# New Martial Arts University Formulation



## Pappy Geo (May 12, 2004)

Some excerpts from the thread on WMAC forum: 

http://forums.uechi-ryu.com/viewtopic.php?t=11789&postdays=0&postorder=asc&start=0

This Conference is open to everyone of all arts, whether you can come or not. Chance to be published and recognition.


WRCMA Conference slated after Summer, Article Peer Review 
Hello All: 

The Washington Research Council of Martial Arts (WRCMA) is calling for papers to be published in our 1st Annual Journal, and to present those papers for peer review at our upcomming conference. The goal of this conference is to strengthen our FMA and MA brothers and sisters by developing strong writing skills, which by default, help develop strong teaching skills. In addition, the WRCMA seeks to legitimatize many of our member instructor's work that they do in writing, by allowing submissions into our website and official journal. See this as a great chance to be published and get some great experience. 

The idea of the conference may be mostly intellectual based due the the subject matter. Selected individuals can present their papers, and have their papers critiqued by other members in the field. In addition, an open questions and answers session will be conducted after the author presents their paper. This creates an environment of philosophical and intellectual dialogue where experts and novices alike can discuss various issues, in a constructive manner, to better enable each to understand the other. 

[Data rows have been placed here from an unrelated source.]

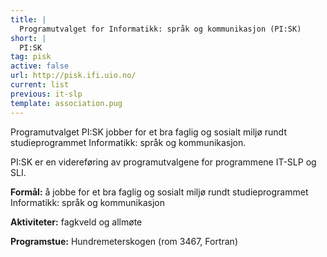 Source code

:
 ```yaml
---
title: |
  Programutvalget for Informatikk: språk og kommunikasjon (PI:SK)
short: |
  PI:SK
tag: pisk
active: false
url: http://pisk.ifi.uio.no/
current: list
previous: it-slp
template: association.pug
---
```


Programutvalget PI:SK jobber for et bra faglig og sosialt miljø rundt studieprogrammet Informatikk: språk og kommunikasjon.

PI:SK er en videreføring av programutvalgene for programmene IT-SLP og SLI.

**Formål:** å jobbe for et bra faglig og sosialt miljø rundt studieprogrammet Informatikk: språk og kommunikasjon

**Aktiviteter:** fagkveld og allmøte

**Programstue:** Hundremeterskogen (rom 3467, Fortran) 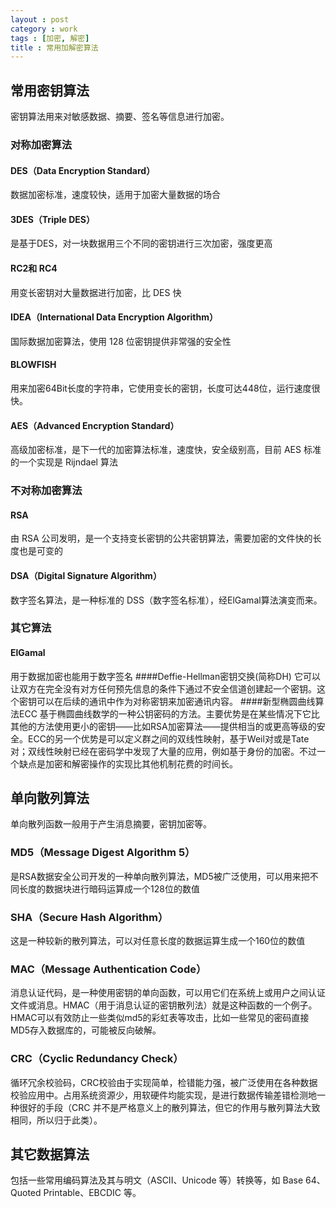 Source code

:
 ```yaml
---
layout : post
category : work
tags : [加密, 解密]
title : 常用加解密算法
---
```


## 常用密钥算法

密钥算法用来对敏感数据、摘要、签名等信息进行加密。

### 对称加密算法

#### DES（Data Encryption Standard）
数据加密标准，速度较快，适用于加密大量数据的场合
#### 3DES（Triple DES）
是基于DES，对一块数据用三个不同的密钥进行三次加密，强度更高
#### RC2和 RC4
用变长密钥对大量数据进行加密，比 DES 快
#### IDEA（International Data Encryption Algorithm）
国际数据加密算法，使用 128 位密钥提供非常强的安全性
#### BLOWFISH
用来加密64Bit长度的字符串，它使用变长的密钥，长度可达448位，运行速度很快。
#### AES（Advanced Encryption Standard）
高级加密标准，是下一代的加密算法标准，速度快，安全级别高，目前 AES 标准的一个实现是 Rijndael 算法


### 不对称加密算法
#### RSA
由 RSA 公司发明，是一个支持变长密钥的公共密钥算法，需要加密的文件快的长度也是可变的
#### DSA（Digital Signature Algorithm）
数字签名算法，是一种标准的 DSS（数字签名标准），经ElGamal算法演变而来。

### 其它算法
#### ElGamal
用于数据加密也能用于数字签名
####Deffie-Hellman密钥交换(简称DH)
它可以让双方在完全没有对方任何预先信息的条件下通过不安全信道创建起一个密钥。这个密钥可以在后续的通讯中作为对称密钥来加密通讯内容。
####新型椭圆曲线算法ECC
基于椭圆曲线数学的一种公钥密码的方法。主要优势是在某些情况下它比其他的方法使用更小的密钥——比如RSA加密算法——提供相当的或更高等级的安全。ECC的另一个优势是可以定义群之间的双线性映射，基于Weil对或是Tate对；双线性映射已经在密码学中发现了大量的应用，例如基于身份的加密。不过一个缺点是加密和解密操作的实现比其他机制花费的时间长。

## 单向散列算法

单向散列函数一般用于产生消息摘要，密钥加密等。

### MD5（Message Digest Algorithm 5）
是RSA数据安全公司开发的一种单向散列算法，MD5被广泛使用，可以用来把不同长度的数据块进行暗码运算成一个128位的数值
### SHA（Secure Hash Algorithm）
这是一种较新的散列算法，可以对任意长度的数据运算生成一个160位的数值
### MAC（Message Authentication Code）
消息认证代码，是一种使用密钥的单向函数，可以用它们在系统上或用户之间认证文件或消息。HMAC（用于消息认证的密钥散列法）就是这种函数的一个例子。HMAC可以有效防止一些类似md5的彩虹表等攻击，比如一些常见的密码直接MD5存入数据库的，可能被反向破解。
### CRC（Cyclic Redundancy Check）
循环冗余校验码，CRC校验由于实现简单，检错能力强，被广泛使用在各种数据校验应用中。占用系统资源少，用软硬件均能实现，是进行数据传输差错检测地一种很好的手段（CRC 并不是严格意义上的散列算法，但它的作用与散列算法大致相同，所以归于此类）。

## 其它数据算法

包括一些常用编码算法及其与明文（ASCII、Unicode 等）转换等，如 Base 64、Quoted Printable、EBCDIC 等。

Additionally, the conference would like to host a couple of seminars presenting new material in areas where we don't normally get to train or see. If you are interested, please contact me at wrcma@yahoo.com for more information. You do not need to be a member of WRCMA to contribute, but the dollars collected for membership help us fund the publishing and seminar fees. The conference will be held at a hotel and fully catered (depending on our fund raising events, membership drives, and donations - hint -hint). 

The target date is slated for October, so we have time to help you develop ideas for article submission, WRCMA memberships, fundraising, or donations. BTW Big Ken Smith is already working on his piece in Renton, Cale Merkley in Spokane is doing the same (as well as his school), and we'd like to see others for the NSI camp, WMAC, and others. Guys, the whole boost on the idea is to bring up our writing to scholarly levels just like other sciences do. Peer review conferences is just one aspect of the process. Let me know if I can be of any help, and I look forward to your future submissions. 

Corey Minatani 
WRCMA Central Washington Regional Director





This a Great opportunity to take your training into the next league. I know how difficult and time consuming it is to write an article and create your experiences and thoughts into words understandable by all. 

Senior Guru Corey Minatani given us all an opportunity to be acknowledged formally by being published. This convention no doubt takes the Arts to the next level. I encourage everyone whether you are local our not to participate by at least submitting an article for review by your peers with the good possibility of being published. 

Maybe Corey could state some guidelines on submitting articles and the review process. 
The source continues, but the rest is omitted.